И все-таки страдальцы за веру самою своей безропотностью и подвижничеством по мере сил умягчали нравы. И когда в бараке разгорался спор, наполняя все вокруг злобной руганью, а какой-нибудь священник, как ни в чем не бывало, подбрасывал в печку поленья или протягивал больному размоченный в воде кусочек хлеба от своего пайка, эти простые дела у всех на виду разряжали накаленную атмосферу, отводили грозовые разряды.
«Политики» – из партработников, военных командиров, пишущих людей, ученых и студентов. Многие из них, попадая в бараки к уголовникам, чаще всего старались приспособиться к новым обстоятельствам. В отличие от воров охотно шли портняжничать, сапожничать, помогать на кухне, работать фельдшерами или кем угодно в медпунктах. Это был способ выживания, и, если кому-то удавалось эти должности получать, не подличая, никого не расталкивая локтями, у воров не было к ним презрения, какое наблюдалось у некоторых их же товарищей – по партии, по армии, по институту.

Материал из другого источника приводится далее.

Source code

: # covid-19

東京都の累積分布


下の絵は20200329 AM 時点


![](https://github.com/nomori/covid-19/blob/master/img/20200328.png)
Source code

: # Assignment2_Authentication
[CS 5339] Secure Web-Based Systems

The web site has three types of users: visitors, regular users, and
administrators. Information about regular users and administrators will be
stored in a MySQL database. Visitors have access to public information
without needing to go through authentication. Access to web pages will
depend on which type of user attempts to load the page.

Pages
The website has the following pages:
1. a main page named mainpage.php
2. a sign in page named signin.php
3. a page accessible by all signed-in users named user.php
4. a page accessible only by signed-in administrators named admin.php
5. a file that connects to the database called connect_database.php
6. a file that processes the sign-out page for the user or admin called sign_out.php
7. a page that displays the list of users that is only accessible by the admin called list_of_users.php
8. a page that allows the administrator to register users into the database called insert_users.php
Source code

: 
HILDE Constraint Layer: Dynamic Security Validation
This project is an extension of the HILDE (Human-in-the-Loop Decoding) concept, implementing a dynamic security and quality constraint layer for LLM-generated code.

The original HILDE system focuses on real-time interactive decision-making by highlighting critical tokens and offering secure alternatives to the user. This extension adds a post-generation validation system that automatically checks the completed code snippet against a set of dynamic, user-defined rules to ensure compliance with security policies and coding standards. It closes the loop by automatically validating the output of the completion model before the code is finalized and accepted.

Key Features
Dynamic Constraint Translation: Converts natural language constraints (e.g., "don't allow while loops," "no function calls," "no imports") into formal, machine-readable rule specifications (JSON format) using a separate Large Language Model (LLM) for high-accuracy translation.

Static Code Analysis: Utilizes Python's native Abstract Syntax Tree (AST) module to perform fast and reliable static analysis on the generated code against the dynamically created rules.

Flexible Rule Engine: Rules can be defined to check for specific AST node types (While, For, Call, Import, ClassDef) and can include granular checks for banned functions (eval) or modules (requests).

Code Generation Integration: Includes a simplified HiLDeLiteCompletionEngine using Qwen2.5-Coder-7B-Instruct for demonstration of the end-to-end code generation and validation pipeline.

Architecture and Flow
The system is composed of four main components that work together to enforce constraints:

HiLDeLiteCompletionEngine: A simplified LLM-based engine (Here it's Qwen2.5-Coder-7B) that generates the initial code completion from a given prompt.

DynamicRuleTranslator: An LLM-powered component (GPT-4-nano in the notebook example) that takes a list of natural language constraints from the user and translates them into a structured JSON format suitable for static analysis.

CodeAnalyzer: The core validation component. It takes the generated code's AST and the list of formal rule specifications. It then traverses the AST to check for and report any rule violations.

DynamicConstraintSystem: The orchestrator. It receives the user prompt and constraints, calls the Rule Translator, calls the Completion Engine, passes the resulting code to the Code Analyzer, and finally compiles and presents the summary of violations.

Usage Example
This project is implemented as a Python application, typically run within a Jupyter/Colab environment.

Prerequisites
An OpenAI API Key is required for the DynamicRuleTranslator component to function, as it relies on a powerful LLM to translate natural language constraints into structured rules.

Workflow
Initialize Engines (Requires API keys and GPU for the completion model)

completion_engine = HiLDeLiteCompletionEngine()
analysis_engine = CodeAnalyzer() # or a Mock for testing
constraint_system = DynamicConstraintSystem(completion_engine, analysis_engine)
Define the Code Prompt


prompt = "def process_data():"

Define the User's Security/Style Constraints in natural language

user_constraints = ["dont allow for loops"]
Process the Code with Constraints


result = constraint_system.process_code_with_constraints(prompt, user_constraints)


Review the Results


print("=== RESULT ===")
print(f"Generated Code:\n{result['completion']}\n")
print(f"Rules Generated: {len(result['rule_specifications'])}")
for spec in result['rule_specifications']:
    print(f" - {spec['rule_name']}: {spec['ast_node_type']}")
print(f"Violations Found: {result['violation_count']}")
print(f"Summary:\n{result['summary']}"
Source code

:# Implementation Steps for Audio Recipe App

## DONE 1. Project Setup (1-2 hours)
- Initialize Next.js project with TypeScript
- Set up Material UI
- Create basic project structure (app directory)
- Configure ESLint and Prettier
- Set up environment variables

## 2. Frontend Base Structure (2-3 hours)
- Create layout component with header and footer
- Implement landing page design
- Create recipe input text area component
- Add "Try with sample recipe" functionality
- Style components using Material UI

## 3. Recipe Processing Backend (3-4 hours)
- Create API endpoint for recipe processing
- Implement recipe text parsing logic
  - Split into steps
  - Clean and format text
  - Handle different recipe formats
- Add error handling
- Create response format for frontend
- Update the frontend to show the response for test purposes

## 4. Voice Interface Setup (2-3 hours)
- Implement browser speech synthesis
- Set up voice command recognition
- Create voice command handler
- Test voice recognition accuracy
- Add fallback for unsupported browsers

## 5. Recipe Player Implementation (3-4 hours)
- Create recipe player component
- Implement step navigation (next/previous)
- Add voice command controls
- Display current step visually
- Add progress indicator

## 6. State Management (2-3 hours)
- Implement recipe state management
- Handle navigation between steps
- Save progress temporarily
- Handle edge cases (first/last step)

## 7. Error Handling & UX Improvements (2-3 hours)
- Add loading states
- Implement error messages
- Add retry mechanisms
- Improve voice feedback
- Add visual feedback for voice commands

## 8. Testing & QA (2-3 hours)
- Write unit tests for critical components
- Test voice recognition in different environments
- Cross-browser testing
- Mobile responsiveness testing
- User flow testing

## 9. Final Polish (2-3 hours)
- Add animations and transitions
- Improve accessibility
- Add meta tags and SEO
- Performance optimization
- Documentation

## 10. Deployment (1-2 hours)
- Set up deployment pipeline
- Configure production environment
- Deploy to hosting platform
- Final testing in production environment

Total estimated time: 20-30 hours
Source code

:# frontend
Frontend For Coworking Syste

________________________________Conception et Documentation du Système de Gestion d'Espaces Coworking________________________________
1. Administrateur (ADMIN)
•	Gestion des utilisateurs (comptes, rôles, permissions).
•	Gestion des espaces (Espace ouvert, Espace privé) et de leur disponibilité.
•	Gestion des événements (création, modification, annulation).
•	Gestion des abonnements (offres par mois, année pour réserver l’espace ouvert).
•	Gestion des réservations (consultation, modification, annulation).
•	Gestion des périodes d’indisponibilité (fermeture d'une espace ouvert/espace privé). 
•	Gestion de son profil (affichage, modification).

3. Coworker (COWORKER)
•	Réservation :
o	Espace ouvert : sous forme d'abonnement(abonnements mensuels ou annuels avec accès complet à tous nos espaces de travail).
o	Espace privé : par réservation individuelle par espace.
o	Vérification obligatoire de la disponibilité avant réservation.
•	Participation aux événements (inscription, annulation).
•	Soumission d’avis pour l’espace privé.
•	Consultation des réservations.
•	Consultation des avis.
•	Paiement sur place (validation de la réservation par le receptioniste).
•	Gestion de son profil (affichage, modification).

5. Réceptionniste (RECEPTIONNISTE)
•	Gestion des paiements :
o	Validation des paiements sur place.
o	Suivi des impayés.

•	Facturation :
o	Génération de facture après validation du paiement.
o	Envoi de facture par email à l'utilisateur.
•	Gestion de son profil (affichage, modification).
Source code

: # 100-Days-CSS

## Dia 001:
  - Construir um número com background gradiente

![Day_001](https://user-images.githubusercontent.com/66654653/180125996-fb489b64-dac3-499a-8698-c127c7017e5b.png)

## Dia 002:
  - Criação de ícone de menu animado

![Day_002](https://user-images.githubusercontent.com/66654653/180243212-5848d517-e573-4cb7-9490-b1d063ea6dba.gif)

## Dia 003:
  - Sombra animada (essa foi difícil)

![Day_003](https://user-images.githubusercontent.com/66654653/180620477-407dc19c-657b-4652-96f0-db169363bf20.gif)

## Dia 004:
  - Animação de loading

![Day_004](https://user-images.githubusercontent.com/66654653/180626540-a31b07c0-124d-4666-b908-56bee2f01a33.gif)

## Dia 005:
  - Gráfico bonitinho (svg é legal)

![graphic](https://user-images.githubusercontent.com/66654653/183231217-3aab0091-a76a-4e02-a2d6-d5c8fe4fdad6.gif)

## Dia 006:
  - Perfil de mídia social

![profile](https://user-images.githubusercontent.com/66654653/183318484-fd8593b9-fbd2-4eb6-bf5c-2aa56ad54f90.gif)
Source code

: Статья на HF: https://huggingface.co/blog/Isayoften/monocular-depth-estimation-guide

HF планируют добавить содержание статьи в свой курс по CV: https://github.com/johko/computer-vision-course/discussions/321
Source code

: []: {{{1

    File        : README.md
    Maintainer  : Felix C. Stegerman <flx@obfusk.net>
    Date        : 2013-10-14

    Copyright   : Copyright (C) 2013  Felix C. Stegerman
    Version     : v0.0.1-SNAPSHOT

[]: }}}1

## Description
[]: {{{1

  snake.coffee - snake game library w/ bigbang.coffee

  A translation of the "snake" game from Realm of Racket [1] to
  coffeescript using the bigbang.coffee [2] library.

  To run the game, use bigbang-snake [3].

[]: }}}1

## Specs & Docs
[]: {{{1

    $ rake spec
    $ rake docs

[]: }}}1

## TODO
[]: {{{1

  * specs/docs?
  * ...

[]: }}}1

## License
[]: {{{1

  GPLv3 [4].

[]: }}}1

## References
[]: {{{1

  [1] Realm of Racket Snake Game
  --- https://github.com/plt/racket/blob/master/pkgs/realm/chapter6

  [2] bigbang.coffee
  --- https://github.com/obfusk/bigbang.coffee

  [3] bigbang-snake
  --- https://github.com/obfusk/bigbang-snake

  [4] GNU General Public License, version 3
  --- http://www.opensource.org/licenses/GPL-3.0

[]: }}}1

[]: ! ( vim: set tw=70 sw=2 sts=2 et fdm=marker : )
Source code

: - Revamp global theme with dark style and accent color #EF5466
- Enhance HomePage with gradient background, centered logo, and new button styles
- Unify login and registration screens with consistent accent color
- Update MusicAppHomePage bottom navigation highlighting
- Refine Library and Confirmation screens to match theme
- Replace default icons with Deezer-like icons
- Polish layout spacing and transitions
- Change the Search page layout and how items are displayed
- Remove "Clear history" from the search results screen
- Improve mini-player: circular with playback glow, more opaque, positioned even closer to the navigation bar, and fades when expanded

Эти стремились к тому же, но их не брали, и они выдавали свое невезенье за принципиальность и революционную непримиримость. Их стычки между собой на этой почве, выдаваемые за идейные споры, у меня вызывали отвращение.
Когда политики и уголовники оказывались в одном бараке, грань между ними часто стиралась. «Политики» бывали комендантами лагерей, воры часто помогали «политикам» выжить и отстоять свое достоинство. Место человека в лагерном сообществе зависело не от статьи, по которой его судили, не от его образования, профессии, национальности, возраста, а только от особенностей личности. Я знаю метаморфозы, когда после нескольких лет отсидки «политики» выходили на волю уголовниками, а уголовники оставляли свое прошлое и находили себя в государственных структурах, особенно в подразделениях силовых министерств.
Из «политиков» ближе других мне были трое.
В сусуманской пересыльной тюрьме, «малой зоне», я познакомился с Пичугиным, когда-то ответственным работником ЦК ВКП(б), посаженным в 1937 году. Мы были вместе короткое время, и я обрадовался, когда встретил его снова на Перспективном. Он был худ и сумел сохранить только два передних верхних зуба, делавших его похожим на кролика. Ко времени нашей встречи у него имелся опыт десятилетней колымской отсидки, и новички-лагерники прислушивались к нему как к ветерану. Не знаю, за что он был осужден в первый раз. Отсидев положенный десятилетний срок, уже в лагере получал новые. Ему добавляли два года, три – без суда, просто: приходят из Москвы бумаги, Пичугина вызывают ознакомиться и расписаться.
Подобно большинству политических, он старался держаться круга людей, в прошлом близких ему по статусу. Они понимали друг друга и вели разговоры, которые для остальной части барака часто были непонятными. В их спорах постоянно звучали имена вождей, остававшихся для меня и многих других не более чем портретами, которые носили на праздничных демонстрациях. Для них же это были товарищи по совместной революционной борьбе. На Колыме у многих из них стали открываться глаза, и я уже не удивлялся, слыша из их уст если не прямое осуждение прежних соратников, то, по крайней мере, забавные истории, в которых вожди представали не в лучшем свете. Одним историям они сами были свидетелями, другие слышали в высоких кругах, куда были вхожи.
Однажды Пичугин рассказал об А. В. Луначарском, написавшем пьесу «Медвежья свадьба», поставленную, кажется, в Малом театре. В ней играла или должна была играть известная в те годы драматическая актриса, если я правильно запомнил фамилию, Малиновская. По словам Пичугина, она была тайной страстью политика-драматурга. Но у него появился грозный соперник в лице «всесоюзного старосты» – М. И. Калинина, старого большевика, председателя ВЦИК. Калинин тоже был влюблен в актрису и время от времени брал ее с собой в поездки по стране. В городах, где они бывали, добродушно встречали ветерана двух революций, а теперь безобидного старичка и его красивую спутницу. Только однажды произошел инцидент, который у многих его очевидцев поначалу вызвал смех, а потом стал одним из самых горьких воспоминаний.